Anticorpo pode auxiliar tratamento contra o câncer

7th November 2017
Posted By : Enaie Azambuja
Anticorpo pode auxiliar tratamento contra o câncer

Cientistas desenvolveram um tratamento coadjuvante para barrar o avanço do câncer de mama. Uma empresa startup que começou suas atividades no campus da USP em Ribeirão Preto, com apoio do Supera Parque de Inovação e Tecnologia, produziu um anticorpo monoclonal que mostrou eficiência nos testes em animais.

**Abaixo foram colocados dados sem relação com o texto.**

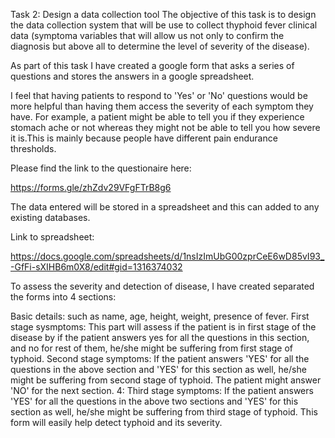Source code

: Task 2: Design a data collection tool
The objective of this task is to design the data collection system that will be use to collect thyphoid fever clinical data (symptoma variables that will allow us not only to confirm the diagnosis but above all to determine the level of severity of the disease).

As part of this task I have created a google form that asks a series of questions and stores the answers in a google spreadsheet.

I feel that having patients to respond to 'Yes' or 'No' questions would be more helpful than having them access the severity of each symptom they have. For example, a patient might be able to tell you if they experience stomach ache or not whereas they might not be able to tell you how severe it is.This is mainly because people have different pain endurance thresholds.

Please find the link to the questionaire here:

https://forms.gle/zhZdv29VFgFTrB8g6

The data entered will be stored in a spreadsheet and this can added to any existing databases.

Link to spreadsheet:

https://docs.google.com/spreadsheets/d/1nsIzImUbG00zprCeE6wD85vI93_-GfFi-sXIHB6m0X8/edit#gid=1316374032

To assess the severity and detection of disease, I have created separated the forms into 4 sections:

Basic details: such as name, age, height, weight, presence of fever.
First stage sysmptoms: This part will assess if the patient is in first stage of the disease by if the patient answers yes for all the questions in this section, and no for rest of them, he/she might be suffering from first stage of typhoid.
Second stage symptoms: If the patient answers 'YES' for all the questions in the above section and 'YES' for this section as well, he/she might be suffering from second stage of typhoid. The patient might answer 'NO' for the next section. 4: Third stage symptoms: If the patient answers 'YES' for all the questions in the above two sections and 'YES' for this section as well, he/she might be suffering from third stage of typhoid.
This form will easily help detect typhoid and its severity.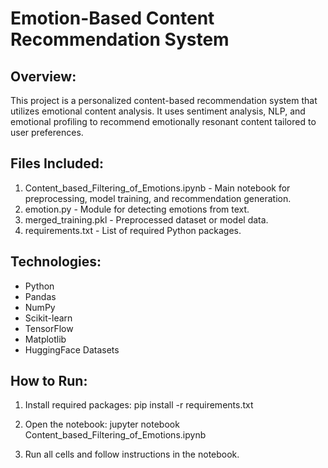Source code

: Emotion-Based Content Recommendation System
===========================================

Overview:
---------
This project is a personalized content-based recommendation system that utilizes emotional content analysis. It uses sentiment analysis, NLP, and emotional profiling to recommend emotionally resonant content tailored to user preferences.

Files Included:
---------------
1. Content_based_Filtering_of_Emotions.ipynb - Main notebook for preprocessing, model training, and recommendation generation.
2. emotion.py - Module for detecting emotions from text.
3. merged_training.pkl - Preprocessed dataset or model data.
4. requirements.txt - List of required Python packages.

Technologies:
-------------
- Python
- Pandas
- NumPy
- Scikit-learn
- TensorFlow
- Matplotlib
- HuggingFace Datasets

How to Run:
-----------
1. Install required packages:
   pip install -r requirements.txt

2. Open the notebook:
   jupyter notebook Content_based_Filtering_of_Emotions.ipynb

3. Run all cells and follow instructions in the notebook.


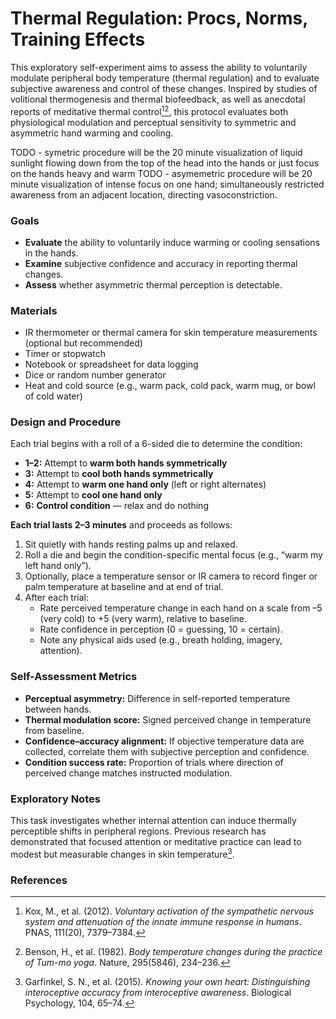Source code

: # Thermal Regulation: Procs, Norms, Training Effects

This exploratory self-experiment aims to assess the ability to voluntarily modulate peripheral body temperature (thermal regulation) and to evaluate subjective awareness and control of these changes. Inspired by studies of volitional thermogenesis and thermal biofeedback, as well as anecdotal reports of meditative thermal control[^1][^2], this protocol evaluates both physiological modulation and perceptual sensitivity to symmetric and asymmetric hand warming and cooling.


TODO - symetric procedure will be the 20 minute visualization of liquid sunlight flowing down from the top of the head into the hands or just focus on the hands heavy and warm
TODO - asymemetric procedure will be 20 minute visualization of intense focus on one hand; simultaneously restricted awareness from an adjacent location, directing vasoconstriction.


### Goals

- **Evaluate** the ability to voluntarily induce warming or cooling sensations in the hands.  
- **Examine** subjective confidence and accuracy in reporting thermal changes.  
- **Assess** whether asymmetric thermal perception is detectable.  

### Materials

- IR thermometer or thermal camera for skin temperature measurements (optional but recommended)  
- Timer or stopwatch  
- Notebook or spreadsheet for data logging  
- Dice or random number generator  
- Heat and cold source (e.g., warm pack, cold pack, warm mug, or bowl of cold water)  

### Design and Procedure

Each trial begins with a roll of a 6-sided die to determine the condition:

- **1–2:** Attempt to **warm both hands symmetrically**  
- **3:** Attempt to **cool both hands symmetrically**  
- **4:** Attempt to **warm one hand only** (left or right alternates)  
- **5:** Attempt to **cool one hand only**  
- **6:** **Control condition** — relax and do nothing  

**Each trial lasts 2–3 minutes** and proceeds as follows:

1. Sit quietly with hands resting palms up and relaxed.  
2. Roll a die and begin the condition-specific mental focus (e.g., “warm my left hand only”).  
3. Optionally, place a temperature sensor or IR camera to record finger or palm temperature at baseline and at end of trial.  
4. After each trial:  
   - Rate perceived temperature change in each hand on a scale from –5 (very cold) to +5 (very warm), relative to baseline.  
   - Rate confidence in perception (0 = guessing, 10 = certain).  
   - Note any physical aids used (e.g., breath holding, imagery, attention).  

### Self-Assessment Metrics

- **Perceptual asymmetry:** Difference in self-reported temperature between hands.  
- **Thermal modulation score:** Signed perceived change in temperature from baseline.  
- **Confidence–accuracy alignment:** If objective temperature data are collected, correlate them with subjective perception and confidence.  
- **Condition success rate:** Proportion of trials where direction of perceived change matches instructed modulation.  

### Exploratory Notes

This task investigates whether internal attention can induce thermally perceptible shifts in peripheral regions. Previous research has demonstrated that focused attention or meditative practice can lead to modest but measurable changes in skin temperature[^3].

### References

[^1]: Kox, M., et al. (2012). _Voluntary activation of the sympathetic nervous system and attenuation of the innate immune response in humans_. PNAS, 111(20), 7379–7384.  
[^2]: Benson, H., et al. (1982). _Body temperature changes during the practice of Tum-mo yoga_. Nature, 295(5846), 234–236.  
[^3]: Garfinkel, S. N., et al. (2015). _Knowing your own heart: Distinguishing interoceptive accuracy from interoceptive awareness_. Biological Psychology, 104, 65–74.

Com resultados promissores, os pesquisadores depositaram, em nome da startup Veritas, patente desse novo anticorpo nos Estados Unidos.

O descobrimento de moléculas biológicas que posteriormente possam ser interessantes para as empresas farmacêuticas desenvolverem novos medicamentos precisa passar e ser aprovado em vários testes, e as pesquisas ainda estão em fase pré-clínica, que são os testes em modelos animais, explica Sandra Faça, diretora de Pesquisa e Desenvolvimento da Veritas. Desde 2009, contudo, os estudos com a nova molécula para terapia e diagnóstico do câncer vêm avançando com sucesso.

“É preciso paciência, uma vez que, de forma geral, o tempo para o desenvolvimento de um novo medicamento pode chegar a 14 anos. São cinco anos de pesquisa básica, dois anos de testes em modelos animais e cinco anos de desenvolvimento clínico”, diz a pesquisadora, ao explicar que, na fase de desenvolvimento clínico, serão avaliadas a segurança e a eficácia dos anticorpos em pacientes. “Depois disso, ainda serão necessários mais dois anos para que o medicamento chegue ao mercado”.

Apesar do longo tempo de desenvolvimento, os resultados têm sido promissores: o novo anticorpo inibe uma proteína alvo envolvida em metástase e evita a migração celular para outras partes do corpo. “Além disso, o anticorpo reconhece o alvo na superfície das células de câncer de mama, e também de ovário, obtidas de tecidos tumorais de pacientes”.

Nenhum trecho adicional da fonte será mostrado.